What is expected: All of the data should be repeated exactly; pictures are not part of the copy.
==== Extracted information ====
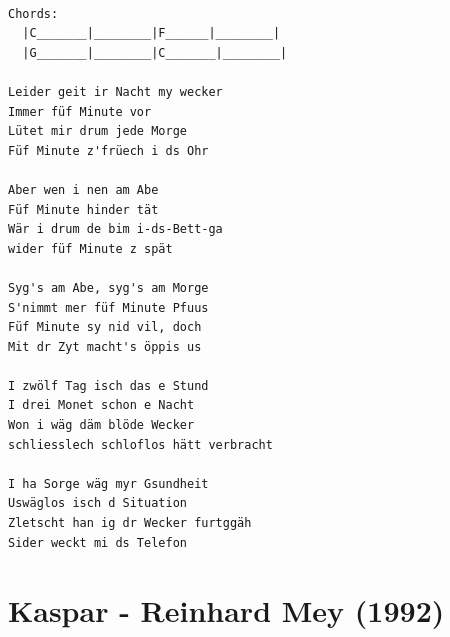 \documentclass[
]{book}
\let\stdsection\section
\renewcommand\section{\clearpage\stdsection}
\begin{document}
\begin{verbatim}

Chords:
  |C_______|________|F______|________|
  |G_______|________|C_______|________|

Leider geit ir Nacht my wecker
Immer füf Minute vor
Lütet mir drum jede Morge
Füf Minute z'früech i ds Ohr

Aber wen i nen am Abe
Füf Minute hinder tät
Wär i drum de bim i-ds-Bett-ga
wider füf Minute z spät

Syg's am Abe, syg's am Morge
S'nimmt mer füf Minute Pfuus
Füf Minute sy nid vil, doch
Mit dr Zyt macht's öppis us

I zwölf Tag isch das e Stund
I drei Monet schon e Nacht
Won i wäg däm blöde Wecker
schliesslech schloflos hätt verbracht

I ha Sorge wäg myr Gsundheit
Uswäglos isch d Situation
Zletscht han ig dr Wecker furtggäh
Sider weckt mi ds Telefon
\end{verbatim}

\hypertarget{mundart-und-deutsch-kaspar}{%
\section{Kaspar - Reinhard Mey (1992)}\label{mundart-und-deutsch-kaspar}}
\end{document}
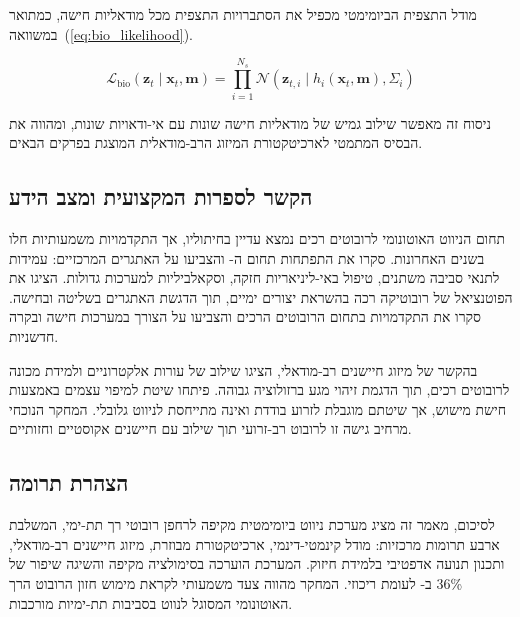 מודל התצפית הביומימטי מכפיל את הסתברויות התצפית מכל מודאליות חישה, כמתואר במשוואה~(\ref{eq:bio_likelihood}).

\begin{equation}
\mathcal{L}_{\text{bio}}(\mathbf{z}_t \mid \mathbf{x}_t, \mathbf{m}) = \prod_{i=1}^{N_s} \mathcal{N}(\mathbf{z}_{t,i} \mid h_i(\mathbf{x}_t, \mathbf{m}), \Sigma_i)
\label{eq:bio_likelihood}
\end{equation}

ניסוח זה מאפשר שילוב גמיש של מודאליות חישה שונות עם אי-ודאויות שונות, ומהווה את הבסיס המתמטי לארכיטקטורת המיזוג הרב-מודאלית המוצגת בפרקים הבאים.

\subsection{הקשר לספרות המקצועית ומצב הידע}
\label{sec:intro_literature}

תחום הניווט האוטונומי לרובוטים רכים נמצא עדיין בחיתוליו, אך התקדמויות משמעותיות חלו בשנים האחרונות. \cite{Cadena2016} סקרו את התפתחות תחום ה- והצביעו על האתגרים המרכזיים: עמידות לתנאי סביבה משתנים, טיפול באי-ליניאריות חזקה, וסקאלביליות למערכות גדולות. \cite{Laschi2016} הציגו את הפוטנציאל של רובוטיקה רכה בהשראת יצורים ימיים, תוך הדגשת האתגרים בשליטה ובחישה. \cite{Rus2015} סקרו את התקדמויות בתחום הרובוטים הרכים והצביעו על הצורך במערכות חישה ובקרה חדשניות.

בהקשר של מיזוג חיישנים רב-מודאלי, \cite{Shih2020} הציגו שילוב של עורות אלקטרוניים ולמידת מכונה לרובוטים רכים, תוך הדגמת זיהוי מגע ברזולוציה גבוהה. \cite{Luo2022} פיתחו שיטת  למיפוי עצמים באמצעות חישת מישוש, אך שיטתם מוגבלת לזרוע בודדת ואינה מתייחסת לניווט גלובלי. המחקר הנוכחי מרחיב גישה זו לרובוט רב-זרועי תוך שילוב עם חיישנים אקוסטיים וחזותיים.

\subsection{הצהרת תרומה}
\label{sec:intro_statement}

לסיכום, מאמר זה מציג מערכת ניווט ביומימטית מקיפה לרחפן רובוטי רך תת-ימי, המשלבת ארבע תרומות מרכזיות: מודל קינמטי-דינמי, ארכיטקטורת  מבוזרת, מיזוג חיישנים רב-מודאלי, ותכנון תנועה אדפטיבי בלמידת חיזוק. המערכת הוערכה בסימולציה מקיפה והשיגה שיפור של 36\% ב- לעומת  ריכוזי. המחקר מהווה צעד משמעותי לקראת מימוש חזון הרובוט הרך האוטונומי המסוגל לנווט בסביבות תת-ימיות מורכבות.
====
Response to this task:
 \documentclass[
]{book}
\let\stdsection\section
\renewcommand\section{\clearpage\stdsection}
\begin{document}
\begin{verbatim}

Chords:
  |C_______|________|F______|________|
  |G_______|________|C_______|________|

Leider geit ir Nacht my wecker
Immer füf Minute vor
Lütet mir drum jede Morge
Füf Minute z'früech i ds Ohr

Aber wen i nen am Abe
Füf Minute hinder tät
Wär i drum de bim i-ds-Bett-ga
wider füf Minute z spät

Syg's am Abe, syg's am Morge
S'nimmt mer füf Minute Pfuus
Füf Minute sy nid vil, doch
Mit dr Zyt macht's öppis us

I zwölf Tag isch das e Stund
I drei Monet schon e Nacht
Won i wäg däm blöde Wecker
schliesslech schloflos hätt verbracht

I ha Sorge wäg myr Gsundheit
Uswäglos isch d Situation
Zletscht han ig dr Wecker furtggäh
Sider weckt mi ds Telefon
\end{verbatim}

\hypertarget{mundart-und-deutsch-kaspar}{%
\section{Kaspar - Reinhard Mey (1992)}\label{mundart-und-deutsch-kaspar}}
\end{document}
 מודל התצפית הביומימטי מכפיל את הסתברויות התצפית מכל מודאליות חישה, כמתואר במשוואה~(\ref{eq:bio_likelihood}).

\begin{equation}
\mathcal{L}_{\text{bio}}(\mathbf{z}_t \mid \mathbf{x}_t, \mathbf{m}) = \prod_{i=1}^{N_s} \mathcal{N}(\mathbf{z}_{t,i} \mid h_i(\mathbf{x}_t, \mathbf{m}), \Sigma_i)
\label{eq:bio_likelihood}
\end{equation}

ניסוח זה מאפשר שילוב גמיש של מודאליות חישה שונות עם אי-ודאויות שונות, ומהווה את הבסיס המתמטי לארכיטקטורת המיזוג הרב-מודאלית המוצגת בפרקים הבאים.

\subsection{הקשר לספרות המקצועית ומצב הידע}
\label{sec:intro_literature}

תחום הניווט האוטונומי לרובוטים רכים נמצא עדיין בחיתוליו, אך התקדמויות משמעותיות חלו בשנים האחרונות. \cite{Cadena2016} סקרו את התפתחות תחום ה- והצביעו על האתגרים המרכזיים: עמידות לתנאי סביבה משתנים, טיפול באי-ליניאריות חזקה, וסקאלביליות למערכות גדולות. \cite{Laschi2016} הציגו את הפוטנציאל של רובוטיקה רכה בהשראת יצורים ימיים, תוך הדגשת האתגרים בשליטה ובחישה. \cite{Rus2015} סקרו את התקדמויות בתחום הרובוטים הרכים והצביעו על הצורך במערכות חישה ובקרה חדשניות.

בהקשר של מיזוג חיישנים רב-מודאלי, \cite{Shih2020} הציגו שילוב של עורות אלקטרוניים ולמידת מכונה לרובוטים רכים, תוך הדגמת זיהוי מגע ברזולוציה גבוהה. \cite{Luo2022} פיתחו שיטת  למיפוי עצמים באמצעות חישת מישוש, אך שיטתם מוגבלת לזרוע בודדת ואינה מתייחסת לניווט גלובלי. המחקר הנוכחי מרחיב גישה זו לרובוט רב-זרועי תוך שילוב עם חיישנים אקוסטיים וחזותיים.

\subsection{הצהרת תרומה}
\label{sec:intro_statement}

לסיכום, מאמר זה מציג מערכת ניווט ביומימטית מקיפה לרחפן רובוטי רך תת-ימי, המשלבת ארבע תרומות מרכזיות: מודל קינמטי-דינמי, ארכיטקטורת  מבוזרת, מיזוג חיישנים רב-מודאלי, ותכנון תנועה אדפטיבי בלמידת חיזוק. המערכת הוערכה בסימולציה מקיפה והשיגה שיפור של 36\% ב- לעומת  ריכוזי. המחקר מהווה צעד משמעותי לקראת מימוש חזון הרובוט הרך האוטונומי המסוגל לנווט בסביבות תת-ימיות מורכבות.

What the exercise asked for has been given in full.